With the devastating blaze at the Maharashtra state secretariat raising fire safety concerns afresh, it has emerged that the Delhi Secretariat functioned without the requisite measures in place for nearly four months.
The Delhi fire brigade said on Saturday that the Secretariat building is "now fire-compliant".
Officials in the fire department said the laid-down fire safety measures became defunct in the later part of December last year at the secretariat building after a major pipeline supplying water to the fire fighting system was damaged.
In the absence of the fire fighting system, the fire department withdrew the No Objection Certificate issued to the building.
The public works department, which maintains the building and its fire fighting system, took four months to restore the system, following which the fire safety NOC was again issued by the Delhi Fire Services in April.
Asked about the absence of the fire fighting mechanism in the building, Chief Minister Sheila Dikshit, whose office is in the third floor, said authorities were vigilant and that is why the leakage was plugged.
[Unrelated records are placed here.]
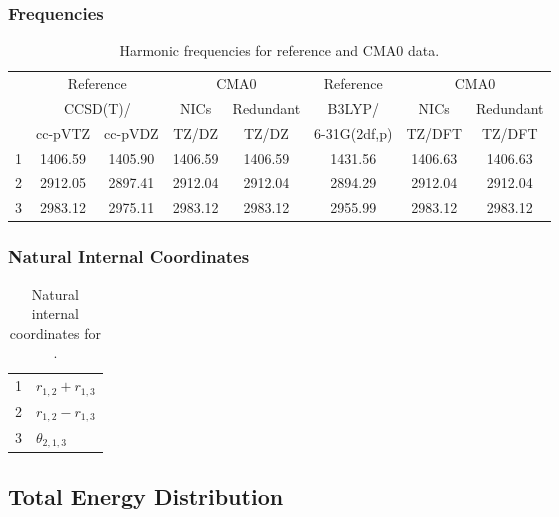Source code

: \documentclass[10pt,oneside]{article}
\begin{document}
\begin{table}[h!]
\subsubsection*{Frequencies}
\centering
\caption{Harmonic frequencies for reference and CMA0 data.}
\begin{tabular}{cccccccc}
\toprule
{} & \multicolumn{2}{c}{Reference} & \multicolumn{2}{c}{CMA0} &    Reference & \multicolumn{2}{c}{CMA0} \\
{} & \multicolumn{2}{c}{CCSD(T)/} &    NICs &  Redundant &       B3LYP/ &    NICs & Redundant \\
{} &   cc-pVTZ & cc-pVDZ &   TZ/DZ &      TZ/DZ & 6-31G(2df,p) &  TZ/DFT &    TZ/DFT \\
\midrule
1 &   1406.59 & 1405.90 & 1406.59 &    1406.59 &      1431.56 & 1406.63 &   1406.63 \\
2 &   2912.05 & 2897.41 & 2912.04 &    2912.04 &      2894.29 & 2912.04 &   2912.04 \\
3 &   2983.12 & 2975.11 & 2983.12 &    2983.12 &      2955.99 & 2983.12 &   2983.12 \\
\bottomrule
\end{tabular}
\end{table}

\begin{table}[h!]
\subsubsection*{Natural Internal Coordinates}
\centering
\caption{Natural internal coordinates for .}
\small
\begin{tabular}{ll}
\toprule
  1   & $r_{1,2} + r_{1,3}$ \\
  2   & $r_{1,2} - r_{1,3}$ \\
  3   & $\theta_{2,1,3}$ \\
\bottomrule
\end{tabular}
\end{table}

\begin{table}
\subsection*{Total Energy Distribution}
\centering\end{table}

\clearpage

\subsection{}
\end{document}
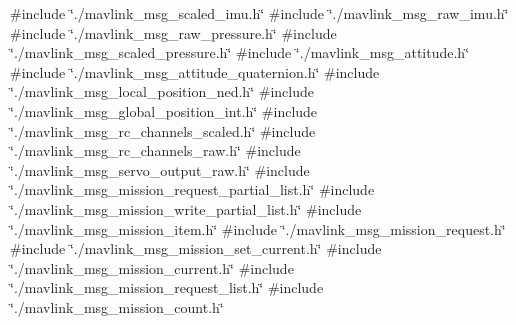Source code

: {\ttfamily \#include \char`\"{}./mavlink\+\_\+msg\+\_\+scaled\+\_\+imu.\+h\char`\"{}}\newline
{\ttfamily \#include \char`\"{}./mavlink\+\_\+msg\+\_\+raw\+\_\+imu.\+h\char`\"{}}\newline
{\ttfamily \#include \char`\"{}./mavlink\+\_\+msg\+\_\+raw\+\_\+pressure.\+h\char`\"{}}\newline
{\ttfamily \#include \char`\"{}./mavlink\+\_\+msg\+\_\+scaled\+\_\+pressure.\+h\char`\"{}}\newline
{\ttfamily \#include \char`\"{}./mavlink\+\_\+msg\+\_\+attitude.\+h\char`\"{}}\newline
{\ttfamily \#include \char`\"{}./mavlink\+\_\+msg\+\_\+attitude\+\_\+quaternion.\+h\char`\"{}}\newline
{\ttfamily \#include \char`\"{}./mavlink\+\_\+msg\+\_\+local\+\_\+position\+\_\+ned.\+h\char`\"{}}\newline
{\ttfamily \#include \char`\"{}./mavlink\+\_\+msg\+\_\+global\+\_\+position\+\_\+int.\+h\char`\"{}}\newline
{\ttfamily \#include \char`\"{}./mavlink\+\_\+msg\+\_\+rc\+\_\+channels\+\_\+scaled.\+h\char`\"{}}\newline
{\ttfamily \#include \char`\"{}./mavlink\+\_\+msg\+\_\+rc\+\_\+channels\+\_\+raw.\+h\char`\"{}}\newline
{\ttfamily \#include \char`\"{}./mavlink\+\_\+msg\+\_\+servo\+\_\+output\+\_\+raw.\+h\char`\"{}}\newline
{\ttfamily \#include \char`\"{}./mavlink\+\_\+msg\+\_\+mission\+\_\+request\+\_\+partial\+\_\+list.\+h\char`\"{}}\newline
{\ttfamily \#include \char`\"{}./mavlink\+\_\+msg\+\_\+mission\+\_\+write\+\_\+partial\+\_\+list.\+h\char`\"{}}\newline
{\ttfamily \#include \char`\"{}./mavlink\+\_\+msg\+\_\+mission\+\_\+item.\+h\char`\"{}}\newline
{\ttfamily \#include \char`\"{}./mavlink\+\_\+msg\+\_\+mission\+\_\+request.\+h\char`\"{}}\newline
{\ttfamily \#include \char`\"{}./mavlink\+\_\+msg\+\_\+mission\+\_\+set\+\_\+current.\+h\char`\"{}}\newline
{\ttfamily \#include \char`\"{}./mavlink\+\_\+msg\+\_\+mission\+\_\+current.\+h\char`\"{}}\newline
{\ttfamily \#include \char`\"{}./mavlink\+\_\+msg\+\_\+mission\+\_\+request\+\_\+list.\+h\char`\"{}}\newline
{\ttfamily \#include \char`\"{}./mavlink\+\_\+msg\+\_\+mission\+\_\+count.\+h\char`\"{}}\newline

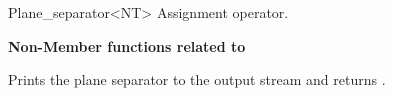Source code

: \begin{ccRefClass}{Plane_separator<NT>}
{Assignment operator.}

\begin{ccAdvanced}

{\bf Non-Member functions related to }

\ccGlueBegin
{}
{Prints the plane separator  to the output stream  and returns .}
\ccGlueEnd

\end{ccAdvanced}

\end{ccRefClass}


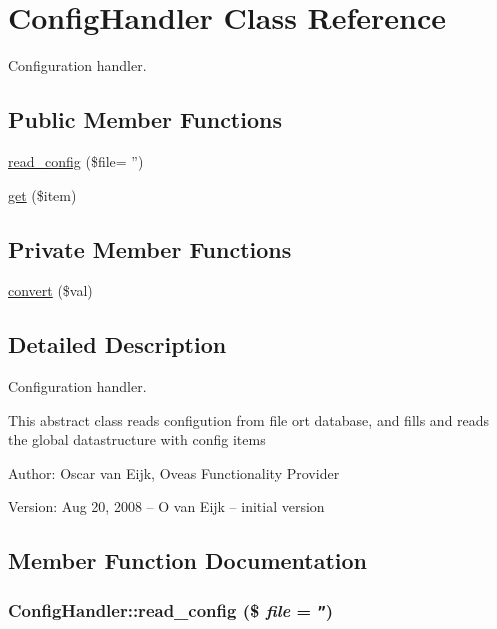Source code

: \hypertarget{classConfigHandler}{
\section{ConfigHandler Class Reference}
\label{classConfigHandler}
}
Configuration handler.  


\subsection*{Public Member Functions}
\begin{CompactItemize}
\item 
\hyperlink{classConfigHandler_75a7f03f156cd0f315f91ec4bbddfbb6}{read\_\-config} (\$file= '')
\item 
\hyperlink{classConfigHandler_e55c0b4508da28ff46299bb7111435cf}{get} (\$item)
\end{CompactItemize}
\subsection*{Private Member Functions}
\begin{CompactItemize}
\item 
\hyperlink{classConfigHandler_df3dd923bfd38e0274dc86ebd0caed92}{convert} (\$val)
\end{CompactItemize}


\subsection{Detailed Description}
Configuration handler. 

This abstract class reads configution from file ort database, and fills and reads the global datastructure with config items \begin{Desc}
\item[Author:]Oscar van Eijk, Oveas Functionality Provider \end{Desc}
\begin{Desc}
\item[Version:]Aug 20, 2008 -- O van Eijk -- initial version \end{Desc}


\subsection{Member Function Documentation}
\hypertarget{classConfigHandler_75a7f03f156cd0f315f91ec4bbddfbb6}{
\subsubsection{\setlength{\rightskip}{0pt plus 5cm}ConfigHandler::read\_\-config (\$ {\em file} = {\tt ''})}}
\label{classConfigHandler_75a7f03f156cd0f315f91ec4bbddfbb6}


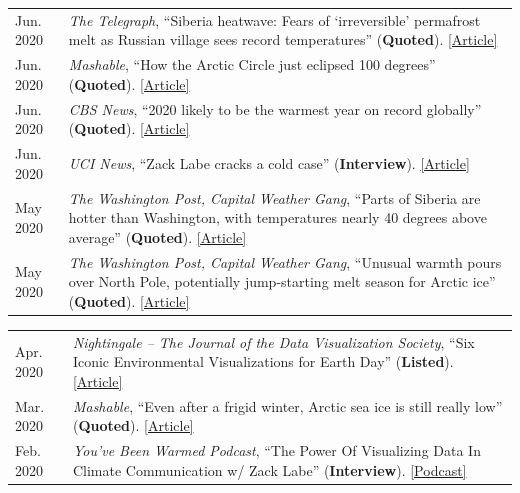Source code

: \documentclass[margin,line,palatino,courier,10pt]{res}
\begin{document}
\begin{resume}
\begin{tabular}{@{}p{0.9in}p{4in}}
Jun. 2020 & \textit{The Telegraph}, ``Siberia heatwave: Fears of `irreversible' permafrost melt as Russian village sees record temperatures'' (\textbf{Quoted}). \href{https://www.telegraph.co.uk/news/2020/06/26/siberia-heatwave-fears-irreversible-permafrost-meltas-russian/}{[Article]}\\
Jun. 2020 & \textit{Mashable}, ``How the Arctic Circle just eclipsed 100 degrees'' (\textbf{Quoted}). \href{https://mashable.com/article/arctic-heat-100-degrees/}{[Article]}\\
Jun. 2020 & \textit{CBS News}, ``2020 likely to be the warmest year on record globally'' (\textbf{Quoted}). \href{https://www.cbsnews.com/news/warmest-year-on-record-2020-likely/}{[Article]}\\
Jun. 2020 & \textit{UCI News}, ``Zack Labe cracks a cold case'' (\textbf{Interview}). \href{https://medium.com/@UCISoPS/zack-labe-cracks-a-cold-case-6e8793248e9d}{[Article]}\\
May 2020 & \textit{The Washington Post, Capital Weather Gang}, ``Parts of Siberia are hotter than Washington, with temperatures nearly 40 degrees above average'' (\textbf{Quoted}). \href{https://www.washingtonpost.com/weather/2020/05/22/siberia-heat-wave/}{[Article]}\\
May 2020 & \textit{The Washington Post, Capital Weather Gang}, ``Unusual warmth pours over North Pole, potentially jump-starting melt season for Arctic ice'' (\textbf{Quoted}). \href{https://www.washingtonpost.com/weather/2020/05/14/arctic-temperature-spike-sea-ice/}{[Article]}\\
\end{tabular}
\begin{tabular}{@{}p{0.9in}p{4in}}
Apr. 2020 & \textit{Nightingale – The Journal of the Data Visualization Society}, ``Six Iconic Environmental Visualizations for Earth Day'' (\textbf{Listed}). \href{https://medium.com/nightingale/six-iconic-environmental-visualizations-for-earth-day-d7a5bdaf177b}{[Article]}\\
Mar. 2020 & \textit{Mashable}, ``Even after a frigid winter, Arctic sea ice is still really low'' (\textbf{Quoted}). \href{https://mashable.com/article/arctic-sea-ice-low-2020/}{[Article]}\\
Feb. 2020 & \textit{You’ve Been Warmed Podcast}, ``The Power Of Visualizing Data In Climate Communication w/ Zack Labe'' (\textbf{Interview}). \href{https://www.youvebeenwarmed.com/episodes/the-power-of-visualizing-data-in-climate-communication-w-zack-labe}{[Podcast]}\\

\end{tabular}
\end{resume}
\end{document}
"We have very good (fire safety) measures. How did you get to know about it? Because we are vigilant about it," Dikshit said when asked whether fire safety measures were compromised in the building.
Director of Delhi Fire Services A K Sharma said maintenance of the system took time as some of the equipment had to be procured from a foreign country.
"As on today, the building is fully fire-compliant with all the fire safety measures. The maintenance work by PWD took some time," he said.
He said none of the sprinklers and water hydrants became defunct after the main pipe developed leakage.
Five people were killed and a large number of files were destroyed in the blaze in the seven-storey Maharashtra government secretariat building on Wednesday.